Chapter Three: 3
|The blessed Lord said: In this world there is a twofold path, as I said before, Oh sinless one; the path of knowledge of the sankhyas and the path of action of the yogis.|
This is a truly Krishna-like statement!
There are not two paths; the path is a synthesis of the two, it is twofold! The path to God-realization is twofold; in fact the statement need not be restricted to refer to the path to God-realization! In this world, the path taken by anyone and everyone is of this twofold nature! Krishna does not exclude anyone in this world.
The sankhyas or the "philosophers" speculated about the reality. The yogis were busy living a life of service and rituals. The former did not interest themselves in living. The latter did not ensure that the service or the ritual had the light of knowledge to illumine and enliven the spirit in it. The two drifted apart; the philosopher and the yogi specialized in their own fields, and built their own empires that in course of time actually became antagonistic! If they are exclusive of each other, there is conflict and confusion, knowledge becomes hypocritical and action becomes destructive and self-aggrandizing. Thus, the two that sound very healthy and wholesome actually produce contrary results. Krishna reconciles them. On another level, neglect of this "wholesome" approach is fraught with danger. Modern science bears witness to this. The so-called "true science" generates knowledge of nuclear forces and of genetic mutations. Applied technology creates dangerous weapons - for which neither accepts responsibility. A "wholesome" (holistic) approach will bring them together and avoid dabbling with destructive forces.

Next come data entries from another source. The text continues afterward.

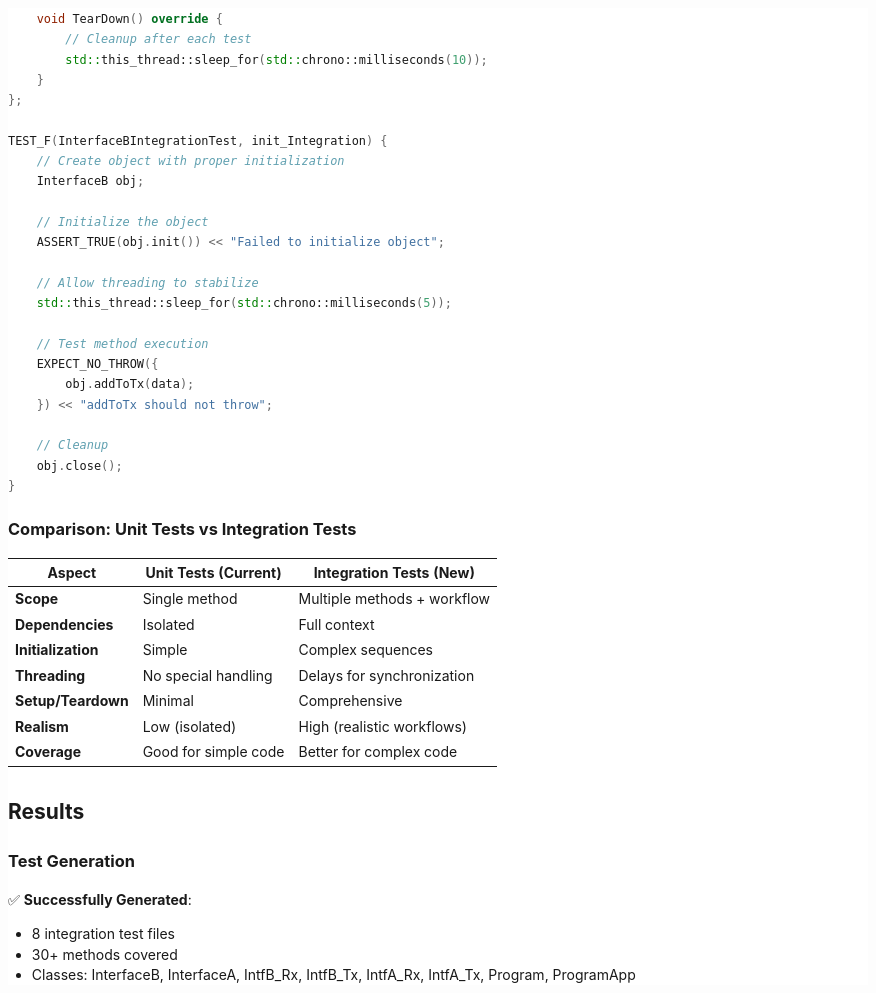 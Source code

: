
 ```cpp
    void TearDown() override {
        // Cleanup after each test
        std::this_thread::sleep_for(std::chrono::milliseconds(10));
    }
};

TEST_F(InterfaceBIntegrationTest, init_Integration) {
    // Create object with proper initialization
    InterfaceB obj;
    
    // Initialize the object
    ASSERT_TRUE(obj.init()) << "Failed to initialize object";
    
    // Allow threading to stabilize
    std::this_thread::sleep_for(std::chrono::milliseconds(5));
    
    // Test method execution
    EXPECT_NO_THROW({
        obj.addToTx(data);
    }) << "addToTx should not throw";
    
    // Cleanup
    obj.close();
}
```

### Comparison: Unit Tests vs Integration Tests

| Aspect | Unit Tests (Current) | Integration Tests (New) |
|--------|---------------------|------------------------|
| **Scope** | Single method | Multiple methods + workflow |
| **Dependencies** | Isolated | Full context |
| **Initialization** | Simple | Complex sequences |
| **Threading** | No special handling | Delays for synchronization |
| **Setup/Teardown** | Minimal | Comprehensive |
| **Realism** | Low (isolated) | High (realistic workflows) |
| **Coverage** | Good for simple code | Better for complex code |

## Results

### Test Generation

✅ **Successfully Generated**:
- 8 integration test files
- 30+ methods covered
- Classes: InterfaceB, InterfaceA, IntfB_Rx, IntfB_Tx, IntfA_Rx, IntfA_Tx, Program, ProgramApp
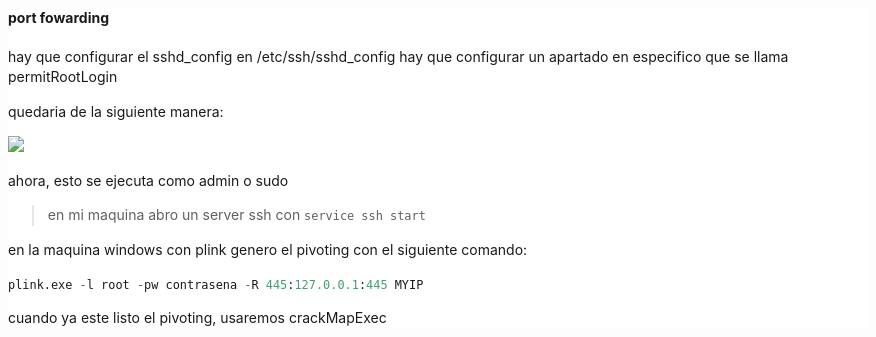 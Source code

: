 #### port fowarding

hay que configurar el sshd_config en /etc/ssh/sshd_config hay que configurar un apartado en especifico que se llama permitRootLogin

quedaria de la siguiente manera:

![](/TheusZero/images/post/WindowsMachines/Granny/5.png)

ahora, esto se ejecuta como admin o sudo

> en mi maquina abro un server ssh con ```service ssh start```

en la maquina windows con plink genero el pivoting con el siguiente comando:

```Python
plink.exe -l root -pw contrasena -R 445:127.0.0.1:445 MYIP
```

cuando ya este listo el pivoting, usaremos crackMapExec

>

The path is twofold. The two (knowledge and action) must blend in every one of us. As we shall presently see, the one implies and includes the other: a philosopher is no philosopher if he refuses to act on his philosophy - obviously he is not sure of it! A yogi is not a yogi if he does not know what he is doing! Blind action and lame philosophy must unite to march forward to the goal of divine life. This is Krishna's yoga - buddhi yoga.